The Tomb of Prophet Nahum

The tomb of prophet Nahum lies in Alqosh, 36°44’18.0″N 43°05’46.1″E and 565 metres high.

It reveals the wide integration of Jewish communities in Mesopotamia. It also points out the Jewish origin of the first local Christian communities.

Nahum’s mausoleum is a coated-stones structure, today partially destroyed. It consists undoutebdly of a synagogue, with in its centre, the prophet’s tomb and also, in the inner courtyard, the tomb of Sara, Nahum’s sister, and also a religious school and a storeroom. The building today is in an extremely poor and fragile state.

Location of Nahum’s tomb

40 km north from Mosul and 10 km from the eastern bank of the Tigris river, Nahum’s tomb lies 36°44’18.0″N 43°05’46.1″E and 565 metres high, at the northern end of the city of Alqosh, Nineveh province.

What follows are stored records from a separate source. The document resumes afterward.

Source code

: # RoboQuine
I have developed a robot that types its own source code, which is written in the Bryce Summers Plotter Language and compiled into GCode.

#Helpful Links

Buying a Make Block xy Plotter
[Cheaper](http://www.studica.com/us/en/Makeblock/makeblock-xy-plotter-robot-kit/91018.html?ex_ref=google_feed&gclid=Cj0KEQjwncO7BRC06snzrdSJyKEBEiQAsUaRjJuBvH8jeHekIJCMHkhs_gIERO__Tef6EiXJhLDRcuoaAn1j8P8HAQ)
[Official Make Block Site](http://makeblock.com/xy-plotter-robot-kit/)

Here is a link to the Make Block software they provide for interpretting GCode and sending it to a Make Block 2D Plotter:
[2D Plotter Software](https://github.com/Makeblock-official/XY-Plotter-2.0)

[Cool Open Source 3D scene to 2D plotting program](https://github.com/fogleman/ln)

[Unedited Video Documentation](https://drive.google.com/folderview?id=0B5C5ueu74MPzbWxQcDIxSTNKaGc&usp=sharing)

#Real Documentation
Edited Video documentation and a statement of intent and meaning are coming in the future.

The Jewish shrine lies only 2 km west from the Rabban Hormizd monastery and the monastery of Our Lady of the Seeds, on a gentle slope at the foot of the limestone mountain range of Alqosh, just above the Chaldean churches of Mar Giwargis and Mar Mikha.

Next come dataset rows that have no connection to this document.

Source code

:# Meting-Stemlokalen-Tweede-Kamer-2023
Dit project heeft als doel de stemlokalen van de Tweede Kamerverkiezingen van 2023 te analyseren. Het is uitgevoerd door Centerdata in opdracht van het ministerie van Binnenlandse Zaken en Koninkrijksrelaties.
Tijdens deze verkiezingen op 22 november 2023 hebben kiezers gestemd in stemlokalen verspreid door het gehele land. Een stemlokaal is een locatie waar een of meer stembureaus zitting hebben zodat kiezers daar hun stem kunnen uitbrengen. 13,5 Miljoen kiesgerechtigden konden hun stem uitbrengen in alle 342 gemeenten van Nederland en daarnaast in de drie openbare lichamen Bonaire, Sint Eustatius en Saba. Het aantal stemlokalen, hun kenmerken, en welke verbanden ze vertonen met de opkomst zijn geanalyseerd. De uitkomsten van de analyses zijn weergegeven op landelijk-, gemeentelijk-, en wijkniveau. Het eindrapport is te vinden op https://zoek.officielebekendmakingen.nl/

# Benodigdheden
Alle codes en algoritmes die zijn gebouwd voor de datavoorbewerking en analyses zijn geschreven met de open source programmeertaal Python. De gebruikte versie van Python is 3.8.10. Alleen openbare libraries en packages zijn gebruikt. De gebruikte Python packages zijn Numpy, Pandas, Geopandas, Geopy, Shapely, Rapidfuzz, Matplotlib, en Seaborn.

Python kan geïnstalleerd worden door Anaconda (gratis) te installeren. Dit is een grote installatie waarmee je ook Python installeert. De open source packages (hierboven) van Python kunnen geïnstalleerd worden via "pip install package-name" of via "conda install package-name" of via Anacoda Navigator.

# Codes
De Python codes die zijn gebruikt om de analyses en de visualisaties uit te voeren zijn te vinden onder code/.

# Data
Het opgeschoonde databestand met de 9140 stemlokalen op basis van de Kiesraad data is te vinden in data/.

The tomb of the prophet Nahum north of Alqosh
April 2017 © Pascal Maguesyan / MESOPOTAMIA

Nahum, prophet of yesterday and today

Nahum is known in the Bible as the seventh of the twelve Minor Prophets. He lived in the 7th century BC. There are several versions concerning his place of birth. Some say he comes from the city of Elqosh, in Galilee, but the experts about Assyria assume he comes from Alqosh in Mesopotamia. He only featured in one of his prophecies’ book, the Book of Nahum, but he has a great influence. His work has left a deep mark on Mesopotamian people, especially the Jewish and the Christians, and thus for several reasons. First, the Eternal and he only, speaks directly through the prophet. Second, the story relates the destruction of the city of Nineveh, the Assyrian capital, largest city of the largest kingdom in those days, « Woe to the bloody city, all lies, full of plunder, whose looting never stops! (N 3 :1) [1] Till everyone who sees you runs from you, saying, “Nineveh is destroyed; who can pity her? Where can one find any to console her? (N 3 :7) “.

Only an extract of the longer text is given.